- TASK INSTRUCTIONS -
Scan the records that follow, and whenever a line has the word "models", copy it.

- EXERCISE INPUT -
---*---
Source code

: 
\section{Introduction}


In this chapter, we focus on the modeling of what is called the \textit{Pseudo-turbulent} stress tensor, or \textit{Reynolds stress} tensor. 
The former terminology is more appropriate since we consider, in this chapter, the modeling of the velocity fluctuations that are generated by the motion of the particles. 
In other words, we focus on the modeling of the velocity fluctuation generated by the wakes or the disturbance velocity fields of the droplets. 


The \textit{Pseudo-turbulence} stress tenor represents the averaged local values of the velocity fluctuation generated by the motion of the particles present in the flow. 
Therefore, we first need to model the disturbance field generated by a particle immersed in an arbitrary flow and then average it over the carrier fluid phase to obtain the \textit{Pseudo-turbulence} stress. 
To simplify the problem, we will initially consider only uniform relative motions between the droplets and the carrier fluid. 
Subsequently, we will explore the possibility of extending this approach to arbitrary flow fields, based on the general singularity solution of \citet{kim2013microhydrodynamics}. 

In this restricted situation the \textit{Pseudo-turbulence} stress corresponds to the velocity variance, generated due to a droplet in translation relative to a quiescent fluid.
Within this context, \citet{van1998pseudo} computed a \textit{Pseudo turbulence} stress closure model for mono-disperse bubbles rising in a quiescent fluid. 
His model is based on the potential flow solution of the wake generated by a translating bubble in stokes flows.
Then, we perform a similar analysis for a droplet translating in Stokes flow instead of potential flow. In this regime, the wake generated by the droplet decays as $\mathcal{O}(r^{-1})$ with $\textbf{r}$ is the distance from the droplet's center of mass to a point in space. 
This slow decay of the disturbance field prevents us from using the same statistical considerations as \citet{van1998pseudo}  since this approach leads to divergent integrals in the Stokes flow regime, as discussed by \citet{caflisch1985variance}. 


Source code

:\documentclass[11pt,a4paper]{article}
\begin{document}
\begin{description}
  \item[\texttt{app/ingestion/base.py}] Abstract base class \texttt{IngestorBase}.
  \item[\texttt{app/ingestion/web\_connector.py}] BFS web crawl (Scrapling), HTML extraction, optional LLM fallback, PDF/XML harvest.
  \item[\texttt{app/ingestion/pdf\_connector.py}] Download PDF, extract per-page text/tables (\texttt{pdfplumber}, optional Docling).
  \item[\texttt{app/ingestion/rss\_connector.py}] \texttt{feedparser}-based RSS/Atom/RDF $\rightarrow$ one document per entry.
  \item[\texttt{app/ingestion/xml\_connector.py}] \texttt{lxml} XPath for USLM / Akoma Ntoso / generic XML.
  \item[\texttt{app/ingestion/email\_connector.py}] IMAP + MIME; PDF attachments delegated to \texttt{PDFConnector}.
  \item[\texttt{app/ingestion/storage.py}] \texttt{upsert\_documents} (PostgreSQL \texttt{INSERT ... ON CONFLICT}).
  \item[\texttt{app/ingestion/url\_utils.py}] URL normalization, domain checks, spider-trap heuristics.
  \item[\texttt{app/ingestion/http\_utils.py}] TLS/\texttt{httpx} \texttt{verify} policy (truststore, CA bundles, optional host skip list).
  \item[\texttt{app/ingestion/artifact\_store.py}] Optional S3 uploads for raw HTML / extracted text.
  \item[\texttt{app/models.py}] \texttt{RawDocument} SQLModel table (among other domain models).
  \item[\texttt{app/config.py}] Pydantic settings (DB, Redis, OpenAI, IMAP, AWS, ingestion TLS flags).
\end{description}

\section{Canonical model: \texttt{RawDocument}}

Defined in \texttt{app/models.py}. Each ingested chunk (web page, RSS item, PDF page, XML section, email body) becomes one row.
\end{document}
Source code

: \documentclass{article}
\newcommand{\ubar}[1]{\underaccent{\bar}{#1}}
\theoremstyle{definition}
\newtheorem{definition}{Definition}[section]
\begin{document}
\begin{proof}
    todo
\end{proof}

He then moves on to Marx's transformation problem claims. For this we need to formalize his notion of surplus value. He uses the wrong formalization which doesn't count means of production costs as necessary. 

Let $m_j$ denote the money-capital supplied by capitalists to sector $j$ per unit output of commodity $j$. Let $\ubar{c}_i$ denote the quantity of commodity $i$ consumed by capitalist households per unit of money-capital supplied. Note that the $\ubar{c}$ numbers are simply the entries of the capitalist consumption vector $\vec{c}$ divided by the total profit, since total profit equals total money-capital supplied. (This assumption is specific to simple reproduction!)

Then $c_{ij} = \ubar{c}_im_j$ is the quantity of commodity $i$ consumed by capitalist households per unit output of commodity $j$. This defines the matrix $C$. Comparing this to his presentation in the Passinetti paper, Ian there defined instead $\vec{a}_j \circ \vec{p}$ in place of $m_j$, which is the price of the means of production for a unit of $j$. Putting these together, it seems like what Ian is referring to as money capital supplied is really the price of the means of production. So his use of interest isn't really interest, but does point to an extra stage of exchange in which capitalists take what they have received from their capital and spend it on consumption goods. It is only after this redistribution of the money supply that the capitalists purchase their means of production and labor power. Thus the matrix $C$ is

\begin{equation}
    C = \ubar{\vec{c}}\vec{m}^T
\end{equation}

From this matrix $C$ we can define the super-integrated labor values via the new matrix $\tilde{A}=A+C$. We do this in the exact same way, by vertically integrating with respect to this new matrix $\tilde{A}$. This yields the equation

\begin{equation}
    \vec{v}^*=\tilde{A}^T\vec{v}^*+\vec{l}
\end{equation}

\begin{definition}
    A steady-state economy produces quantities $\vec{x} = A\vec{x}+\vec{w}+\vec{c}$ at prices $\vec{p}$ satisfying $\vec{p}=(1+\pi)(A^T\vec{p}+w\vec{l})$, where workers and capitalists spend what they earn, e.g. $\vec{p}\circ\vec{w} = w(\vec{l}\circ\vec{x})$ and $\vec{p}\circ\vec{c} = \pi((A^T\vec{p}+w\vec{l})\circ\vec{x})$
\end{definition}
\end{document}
---*---
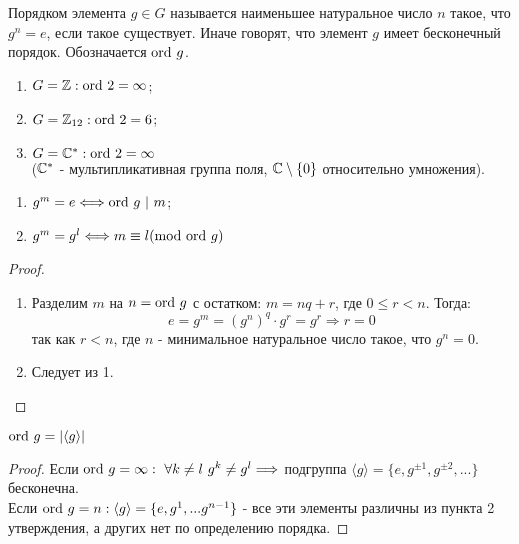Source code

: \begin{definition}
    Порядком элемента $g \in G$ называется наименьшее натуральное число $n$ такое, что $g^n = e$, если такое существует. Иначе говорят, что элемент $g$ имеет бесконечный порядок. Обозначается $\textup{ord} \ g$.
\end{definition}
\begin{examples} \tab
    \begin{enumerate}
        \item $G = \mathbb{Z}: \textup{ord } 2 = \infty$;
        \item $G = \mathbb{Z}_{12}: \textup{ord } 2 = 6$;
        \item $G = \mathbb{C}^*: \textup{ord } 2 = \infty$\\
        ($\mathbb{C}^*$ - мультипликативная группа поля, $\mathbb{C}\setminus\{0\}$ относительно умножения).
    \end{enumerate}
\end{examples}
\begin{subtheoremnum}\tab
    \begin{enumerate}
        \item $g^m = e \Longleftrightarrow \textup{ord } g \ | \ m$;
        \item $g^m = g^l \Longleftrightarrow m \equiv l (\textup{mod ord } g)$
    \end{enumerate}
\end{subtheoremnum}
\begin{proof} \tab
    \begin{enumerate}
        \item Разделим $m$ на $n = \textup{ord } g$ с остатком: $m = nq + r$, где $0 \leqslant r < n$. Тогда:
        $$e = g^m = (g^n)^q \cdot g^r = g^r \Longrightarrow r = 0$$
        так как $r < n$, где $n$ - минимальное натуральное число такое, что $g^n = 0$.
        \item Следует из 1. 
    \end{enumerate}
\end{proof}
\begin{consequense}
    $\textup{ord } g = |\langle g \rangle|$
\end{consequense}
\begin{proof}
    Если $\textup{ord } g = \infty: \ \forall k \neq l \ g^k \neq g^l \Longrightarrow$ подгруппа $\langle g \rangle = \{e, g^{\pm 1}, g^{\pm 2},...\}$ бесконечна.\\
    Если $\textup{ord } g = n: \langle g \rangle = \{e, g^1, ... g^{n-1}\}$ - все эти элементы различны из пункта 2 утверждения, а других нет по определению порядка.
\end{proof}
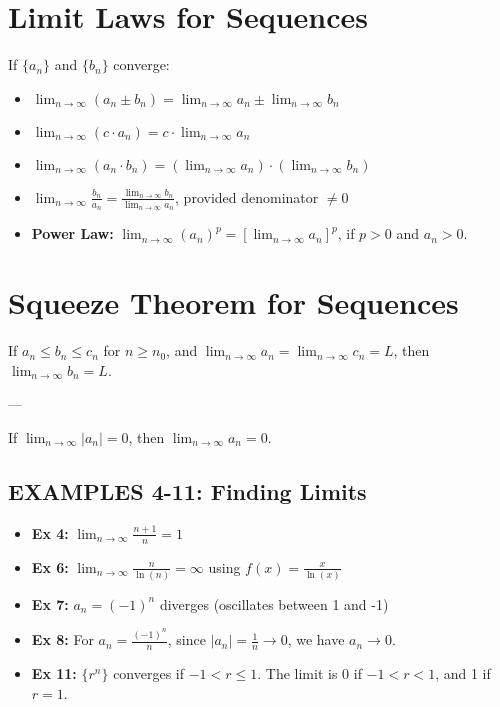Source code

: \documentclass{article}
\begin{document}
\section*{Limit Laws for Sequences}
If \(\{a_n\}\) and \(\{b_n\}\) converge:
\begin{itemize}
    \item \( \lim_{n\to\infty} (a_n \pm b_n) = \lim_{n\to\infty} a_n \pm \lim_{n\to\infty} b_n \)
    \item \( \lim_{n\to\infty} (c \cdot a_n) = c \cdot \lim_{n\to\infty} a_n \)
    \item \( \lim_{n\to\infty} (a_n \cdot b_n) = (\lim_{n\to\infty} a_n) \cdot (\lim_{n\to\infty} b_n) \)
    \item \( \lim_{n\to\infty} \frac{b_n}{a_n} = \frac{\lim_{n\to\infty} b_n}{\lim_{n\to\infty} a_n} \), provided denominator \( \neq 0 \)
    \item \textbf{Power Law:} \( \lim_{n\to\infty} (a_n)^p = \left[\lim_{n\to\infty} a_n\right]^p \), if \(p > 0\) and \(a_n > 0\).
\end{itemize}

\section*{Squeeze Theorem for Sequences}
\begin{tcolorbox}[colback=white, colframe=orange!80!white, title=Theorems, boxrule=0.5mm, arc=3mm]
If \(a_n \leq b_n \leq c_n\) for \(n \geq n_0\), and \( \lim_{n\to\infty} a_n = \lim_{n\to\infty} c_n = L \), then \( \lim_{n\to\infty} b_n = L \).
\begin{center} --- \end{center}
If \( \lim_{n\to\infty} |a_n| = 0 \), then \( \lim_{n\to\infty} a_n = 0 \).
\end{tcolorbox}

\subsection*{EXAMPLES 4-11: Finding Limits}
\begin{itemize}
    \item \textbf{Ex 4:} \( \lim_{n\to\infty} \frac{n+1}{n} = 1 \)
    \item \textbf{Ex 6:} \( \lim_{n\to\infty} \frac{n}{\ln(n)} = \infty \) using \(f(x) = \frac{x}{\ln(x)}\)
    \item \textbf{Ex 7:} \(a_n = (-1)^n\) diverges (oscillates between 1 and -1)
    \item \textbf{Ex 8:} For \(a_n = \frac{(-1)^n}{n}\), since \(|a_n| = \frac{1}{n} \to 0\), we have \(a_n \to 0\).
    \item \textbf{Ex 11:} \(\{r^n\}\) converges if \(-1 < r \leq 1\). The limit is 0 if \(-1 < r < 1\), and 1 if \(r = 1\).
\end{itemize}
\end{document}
---*---
- EXERCISE RESULT -
  \item[\texttt{app/models.py}] \texttt{RawDocument} SQLModel table (among other domain models).
Defined in \texttt{app/models.py}. Each ingested chunk (web page, RSS item, PDF page, XML section, email body) becomes one row.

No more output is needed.